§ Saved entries
---
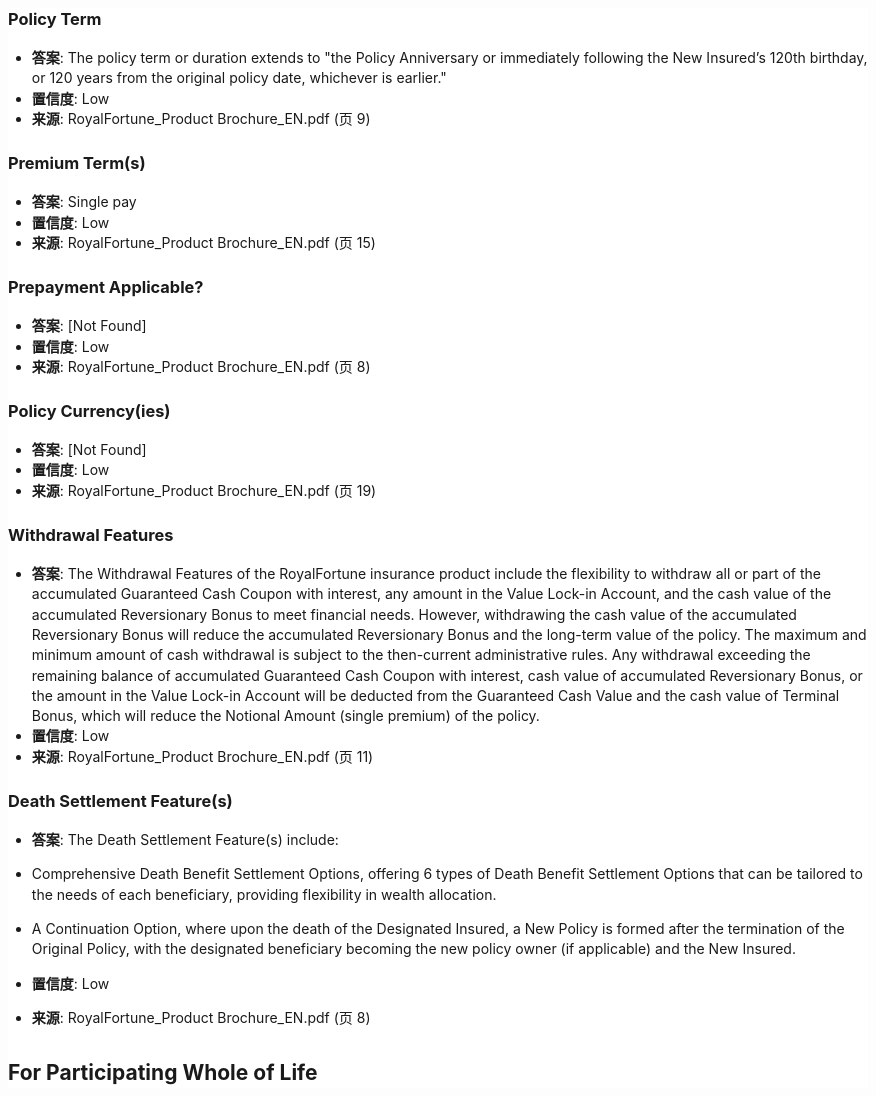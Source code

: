 ### Policy Term
- **答案**: The policy term or duration extends to "the Policy Anniversary or immediately following the New Insured’s 120th birthday, or 120 years from the original policy date, whichever is earlier."
- **置信度**: Low
- **来源**: RoyalFortune_Product Brochure_EN.pdf (页 9)

### Premium Term(s)
- **答案**: Single pay
- **置信度**: Low
- **来源**: RoyalFortune_Product Brochure_EN.pdf (页 15)

### Prepayment Applicable?
- **答案**: [Not Found]
- **置信度**: Low
- **来源**: RoyalFortune_Product Brochure_EN.pdf (页 8)

### Policy Currency(ies)
- **答案**: [Not Found]
- **置信度**: Low
- **来源**: RoyalFortune_Product Brochure_EN.pdf (页 19)

### Withdrawal Features
- **答案**: The Withdrawal Features of the RoyalFortune insurance product include the flexibility to withdraw all or part of the accumulated Guaranteed Cash Coupon with interest, any amount in the Value Lock-in Account, and the cash value of the accumulated Reversionary Bonus to meet financial needs. However, withdrawing the cash value of the accumulated Reversionary Bonus will reduce the accumulated Reversionary Bonus and the long-term value of the policy. The maximum and minimum amount of cash withdrawal is subject to the then-current administrative rules. Any withdrawal exceeding the remaining balance of accumulated Guaranteed Cash Coupon with interest, cash value of accumulated Reversionary Bonus, or the amount in the Value Lock-in Account will be deducted from the Guaranteed Cash Value and the cash value of Terminal Bonus, which will reduce the Notional Amount (single premium) of the policy.
- **置信度**: Low
- **来源**: RoyalFortune_Product Brochure_EN.pdf (页 11)

### Death Settlement Feature(s)
- **答案**: The Death Settlement Feature(s) include:

- Comprehensive Death Benefit Settlement Options, offering 6 types of Death Benefit Settlement Options that can be tailored to the needs of each beneficiary, providing flexibility in wealth allocation.
- A Continuation Option, where upon the death of the Designated Insured, a New Policy is formed after the termination of the Original Policy, with the designated beneficiary becoming the new policy owner (if applicable) and the New Insured.
- **置信度**: Low
- **来源**: RoyalFortune_Product Brochure_EN.pdf (页 8)

## For Participating Whole of Life
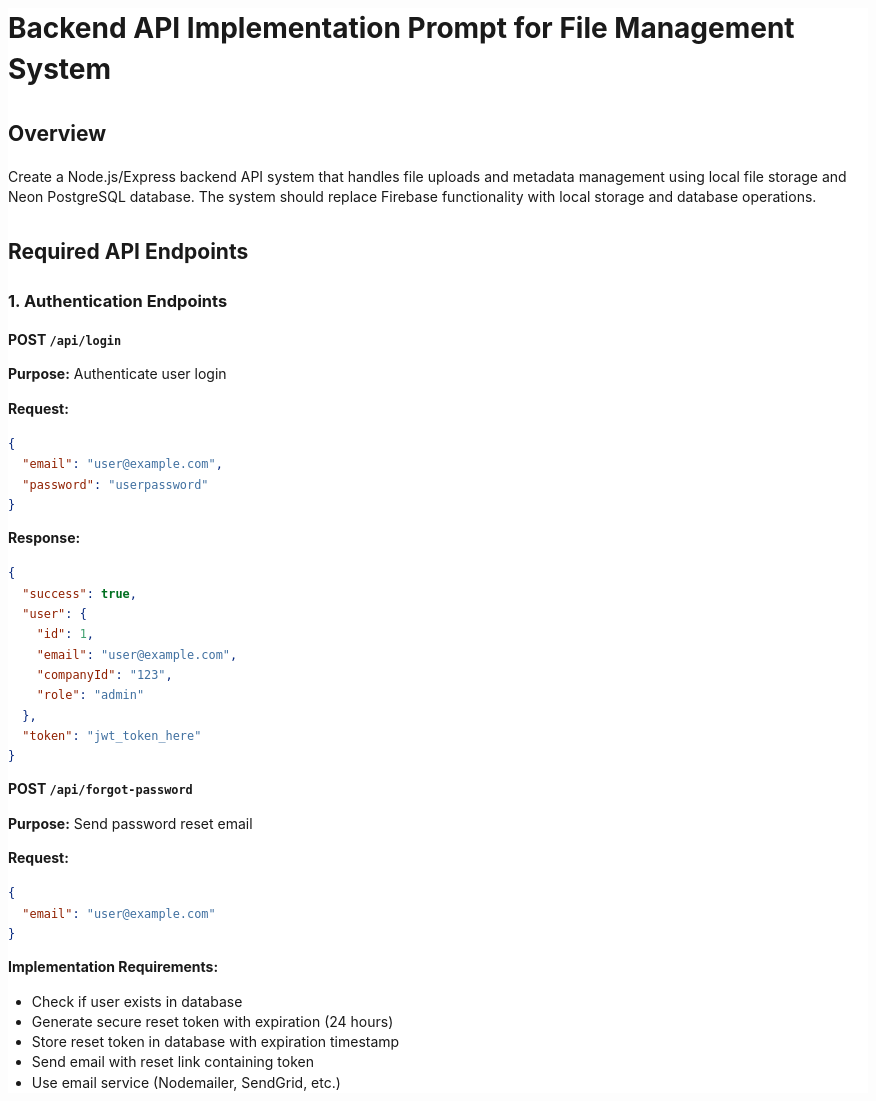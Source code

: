 # Backend API Implementation Prompt for File Management System

## Overview
Create a Node.js/Express backend API system that handles file uploads and metadata management using local file storage and Neon PostgreSQL database. The system should replace Firebase functionality with local storage and database operations.

## Required API Endpoints

### 1. Authentication Endpoints

**POST `/api/login`**

**Purpose:** Authenticate user login

**Request:**
```json
{
  "email": "user@example.com",
  "password": "userpassword"
}
```

**Response:**
```json
{
  "success": true,
  "user": {
    "id": 1,
    "email": "user@example.com",
    "companyId": "123",
    "role": "admin"
  },
  "token": "jwt_token_here"
}
```

**POST `/api/forgot-password`**

**Purpose:** Send password reset email

**Request:**
```json
{
  "email": "user@example.com"
}
```

**Implementation Requirements:**
- Check if user exists in database
- Generate secure reset token with expiration (24 hours)
- Store reset token in database with expiration timestamp
- Send email with reset link containing token
- Use email service (Nodemailer, SendGrid, etc.)
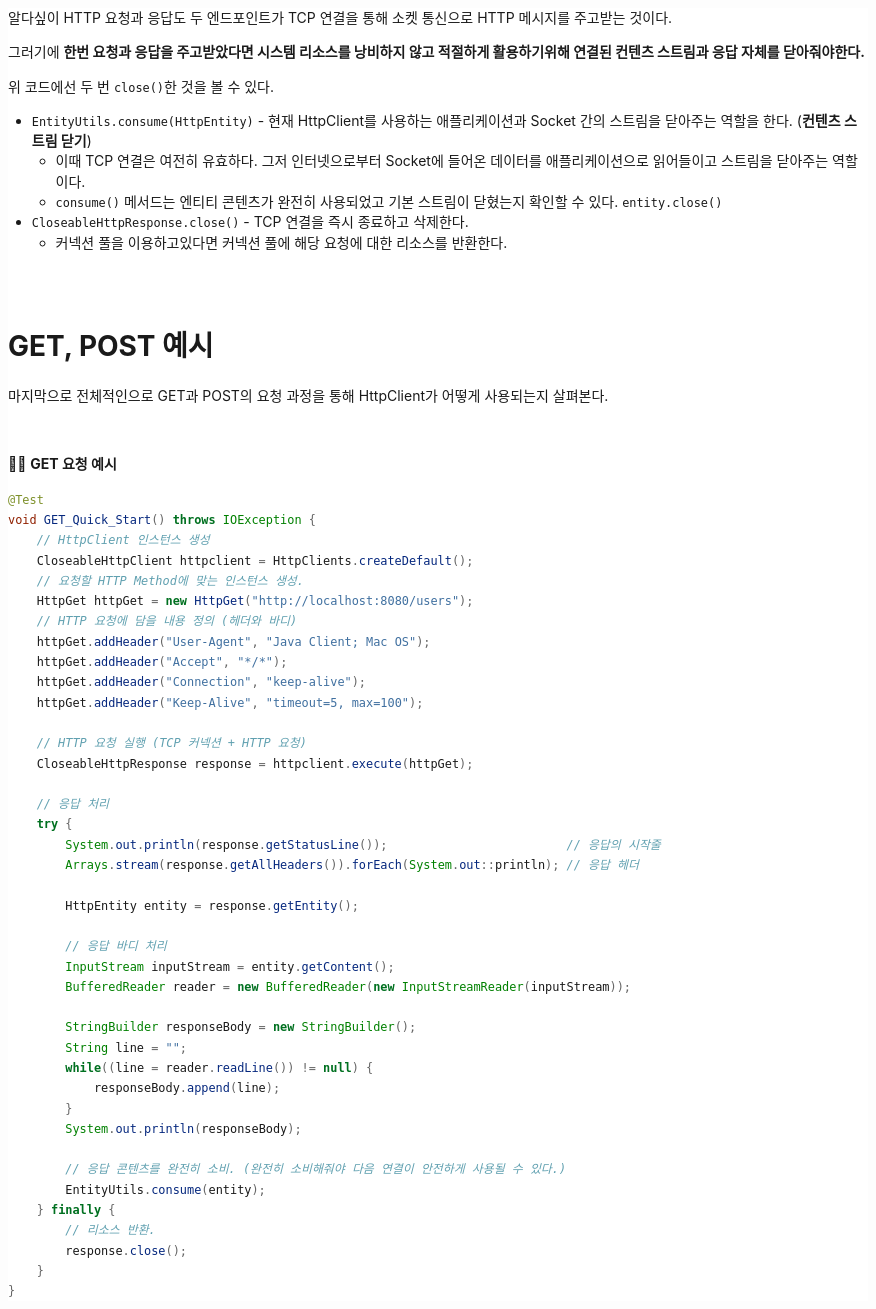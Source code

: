 알다싶이 HTTP 요청과 응답도 두 엔드포인트가 TCP 연결을 통해 소켓 통신으로 HTTP 메시지를 주고받는 것이다.

그러기에 **한번 요청과 응답을 주고받았다면 시스템 리소스를 낭비하지 않고 적절하게 활용하기위해 연결된 컨텐츠 스트림과 응답 자체를 닫아줘야한다.**

위 코드에선 두 번 `close()`한 것을 볼 수 있다.

* `EntityUtils.consume(HttpEntity)` - 현재 HttpClient를 사용하는 애플리케이션과 Socket 간의 스트림을 닫아주는 역할을 한다. (**컨텐츠 스트림 닫기**)
  * 이때 TCP 연결은 여전히 유효하다. 그저 인터넷으로부터 Socket에 들어온 데이터를 애플리케이션으로 읽어들이고 스트림을 닫아주는 역할이다.
  * `consume()` 메서드는 엔티티 콘텐츠가 완전히 사용되었고 기본 스트림이 닫혔는지 확인할 수 있다. `entity.close()`
* `CloseableHttpResponse.close()` - TCP 연결을 즉시 종료하고 삭제한다.
  * 커넥션 풀을 이용하고있다면 커넥션 풀에 해당 요청에 대한 리소스를 반환한다.

<br>

# GET, POST 예시
마지막으로 전체적인으로 GET과 POST의 요청 과정을 통해 HttpClient가 어떻게 사용되는지 살펴본다.

<br>

💁‍♂️ **GET 요청 예시**

```java
@Test
void GET_Quick_Start() throws IOException {
    // HttpClient 인스턴스 생성
    CloseableHttpClient httpclient = HttpClients.createDefault();
    // 요청할 HTTP Method에 맞는 인스턴스 생성.
    HttpGet httpGet = new HttpGet("http://localhost:8080/users");
    // HTTP 요청에 담을 내용 정의 (헤더와 바디)
    httpGet.addHeader("User-Agent", "Java Client; Mac OS");
    httpGet.addHeader("Accept", "*/*");
    httpGet.addHeader("Connection", "keep-alive");
    httpGet.addHeader("Keep-Alive", "timeout=5, max=100");

    // HTTP 요청 실행 (TCP 커넥션 + HTTP 요청)
    CloseableHttpResponse response = httpclient.execute(httpGet);

    // 응답 처리
    try {
        System.out.println(response.getStatusLine());                         // 응답의 시작줄
        Arrays.stream(response.getAllHeaders()).forEach(System.out::println); // 응답 헤더

        HttpEntity entity = response.getEntity();

        // 응답 바디 처리
        InputStream inputStream = entity.getContent();
        BufferedReader reader = new BufferedReader(new InputStreamReader(inputStream));

        StringBuilder responseBody = new StringBuilder();
        String line = "";
        while((line = reader.readLine()) != null) {
            responseBody.append(line);
        }
        System.out.println(responseBody);

        // 응답 콘텐츠를 완전히 소비. (완전히 소비해줘야 다음 연결이 안전하게 사용될 수 있다.)
        EntityUtils.consume(entity);
    } finally {
        // 리소스 반환.
        response.close();
    }
}
```

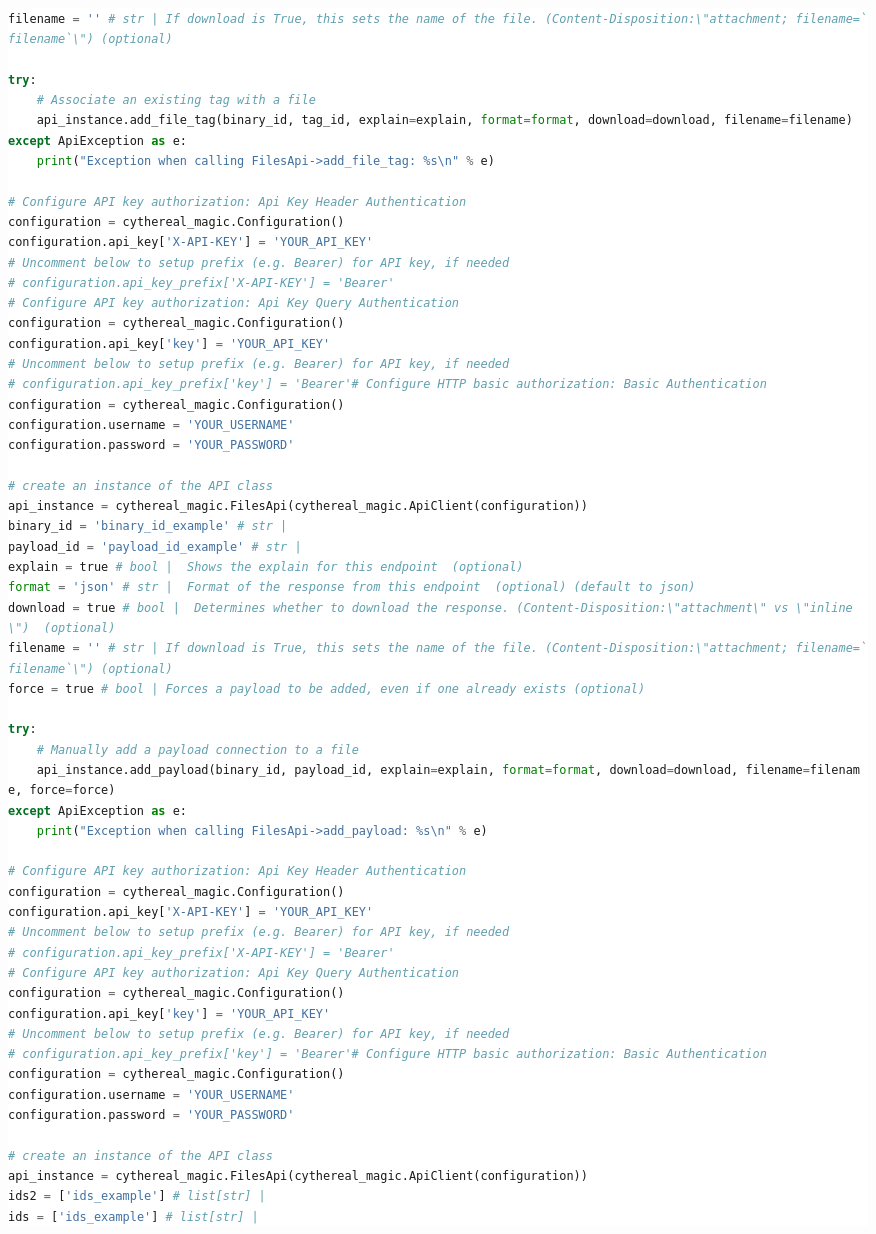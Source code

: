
 ```python
filename = '' # str | If download is True, this sets the name of the file. (Content-Disposition:\"attachment; filename=`filename`\") (optional)

try:
    # Associate an existing tag with a file
    api_instance.add_file_tag(binary_id, tag_id, explain=explain, format=format, download=download, filename=filename)
except ApiException as e:
    print("Exception when calling FilesApi->add_file_tag: %s\n" % e)

# Configure API key authorization: Api Key Header Authentication
configuration = cythereal_magic.Configuration()
configuration.api_key['X-API-KEY'] = 'YOUR_API_KEY'
# Uncomment below to setup prefix (e.g. Bearer) for API key, if needed
# configuration.api_key_prefix['X-API-KEY'] = 'Bearer'
# Configure API key authorization: Api Key Query Authentication
configuration = cythereal_magic.Configuration()
configuration.api_key['key'] = 'YOUR_API_KEY'
# Uncomment below to setup prefix (e.g. Bearer) for API key, if needed
# configuration.api_key_prefix['key'] = 'Bearer'# Configure HTTP basic authorization: Basic Authentication
configuration = cythereal_magic.Configuration()
configuration.username = 'YOUR_USERNAME'
configuration.password = 'YOUR_PASSWORD'

# create an instance of the API class
api_instance = cythereal_magic.FilesApi(cythereal_magic.ApiClient(configuration))
binary_id = 'binary_id_example' # str | 
payload_id = 'payload_id_example' # str | 
explain = true # bool |  Shows the explain for this endpoint  (optional)
format = 'json' # str |  Format of the response from this endpoint  (optional) (default to json)
download = true # bool |  Determines whether to download the response. (Content-Disposition:\"attachment\" vs \"inline\")  (optional)
filename = '' # str | If download is True, this sets the name of the file. (Content-Disposition:\"attachment; filename=`filename`\") (optional)
force = true # bool | Forces a payload to be added, even if one already exists (optional)

try:
    # Manually add a payload connection to a file
    api_instance.add_payload(binary_id, payload_id, explain=explain, format=format, download=download, filename=filename, force=force)
except ApiException as e:
    print("Exception when calling FilesApi->add_payload: %s\n" % e)

# Configure API key authorization: Api Key Header Authentication
configuration = cythereal_magic.Configuration()
configuration.api_key['X-API-KEY'] = 'YOUR_API_KEY'
# Uncomment below to setup prefix (e.g. Bearer) for API key, if needed
# configuration.api_key_prefix['X-API-KEY'] = 'Bearer'
# Configure API key authorization: Api Key Query Authentication
configuration = cythereal_magic.Configuration()
configuration.api_key['key'] = 'YOUR_API_KEY'
# Uncomment below to setup prefix (e.g. Bearer) for API key, if needed
# configuration.api_key_prefix['key'] = 'Bearer'# Configure HTTP basic authorization: Basic Authentication
configuration = cythereal_magic.Configuration()
configuration.username = 'YOUR_USERNAME'
configuration.password = 'YOUR_PASSWORD'

# create an instance of the API class
api_instance = cythereal_magic.FilesApi(cythereal_magic.ApiClient(configuration))
ids2 = ['ids_example'] # list[str] | 
ids = ['ids_example'] # list[str] | 
```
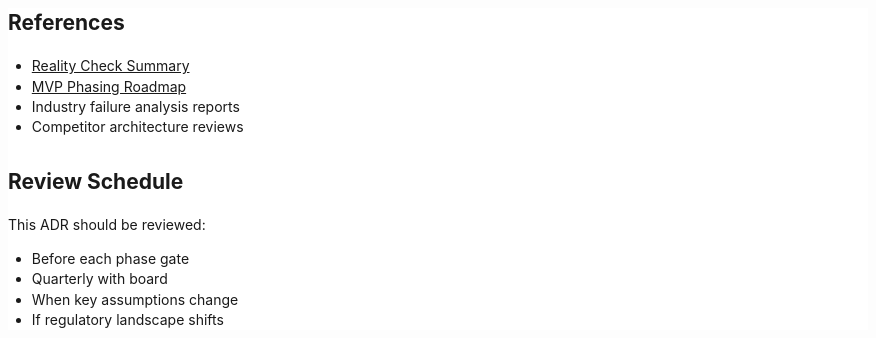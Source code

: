 ## References
- [Reality Check Summary](../10-reality-check-summary.md)
- [MVP Phasing Roadmap](../09-mvp-phasing-roadmap.md)
- Industry failure analysis reports
- Competitor architecture reviews

## Review Schedule
This ADR should be reviewed:
- Before each phase gate
- Quarterly with board
- When key assumptions change
- If regulatory landscape shifts
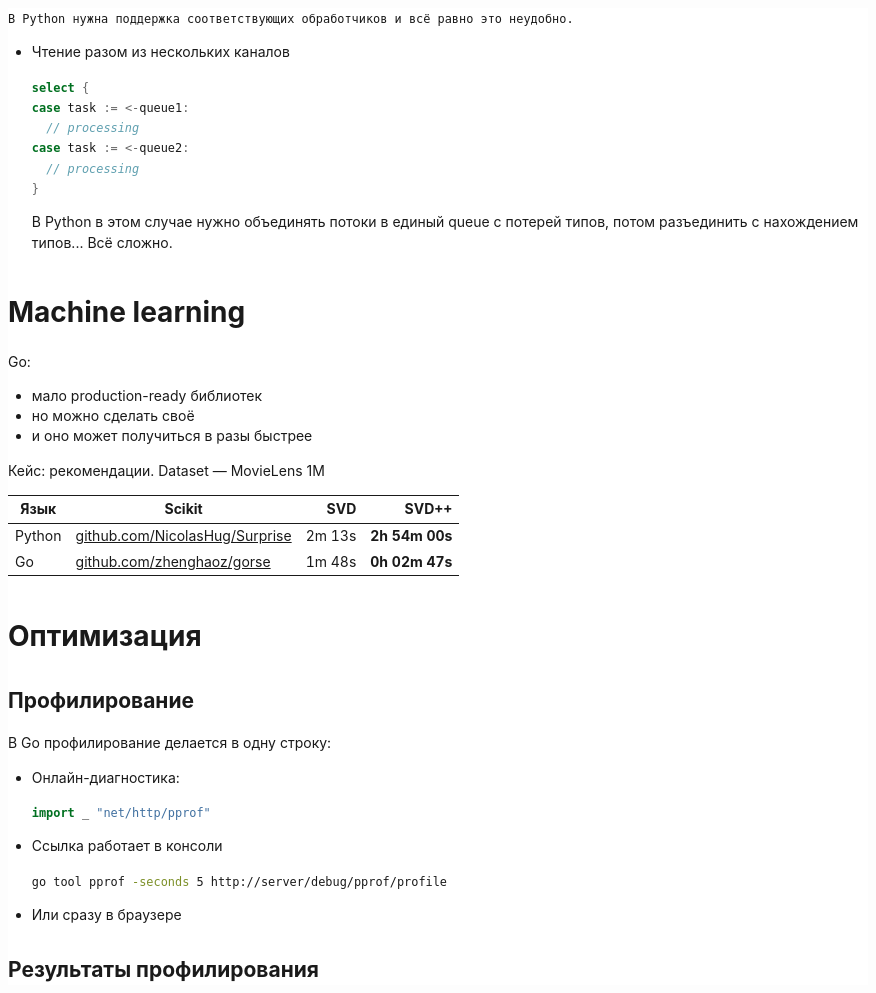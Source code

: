     В Python нужна поддержка соответствующих обработчиков и всё равно это неудобно.
    
*   Чтение разом из нескольких каналов

    ```go
    select {
    case task := <-queue1:
      // processing
    case task := <-queue2:
      // processing
    }
    ```
    
    В Python в этом случае нужно объединять потоки в единый queue c потерей типов, потом разъединить с нахождением типов...
    Всё сложно.
    
# Machine learning

Go:

*   мало production-ready библиотек
*   но можно сделать своё
*   и оно может получиться в разы быстрее

Кейс: рекомендации.
Dataset — MovieLens 1M

| Язык   | Scikit                                     |    SVD |           SVD++ |
|--------|--------------------------------------------|-------:|----------------:|
| Python | [github.com/NicolasHug/Surprise][surprise] | 2m 13s | **2h 54m 00s**  |
| Go     | [github.com/zhenghaoz/gorse][gorse]        | 1m 48s | **0h 02m 47s**  |
       
[gorse]: https://github.com/zhenghaoz/gorse
[surprise]: https://github.com/NicolasHug/Surprise

# Оптимизация

## Профилирование

В Go профилирование делается в одну строку:

* Онлайн-диагностика:
    
    ```go
    import _ "net/http/pprof"
    ```
* Ссылка работает в консоли

    ```bash
    go tool pprof -seconds 5 http://server/debug/pprof/profile
    ```
* Или сразу в браузере

## Результаты профилирования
---
§ Activity
Copy out all lines from the records where the word "Implementation" appears.

§ Answer box
: # Backend API Implementation Prompt for File Management System
**Implementation Requirements:**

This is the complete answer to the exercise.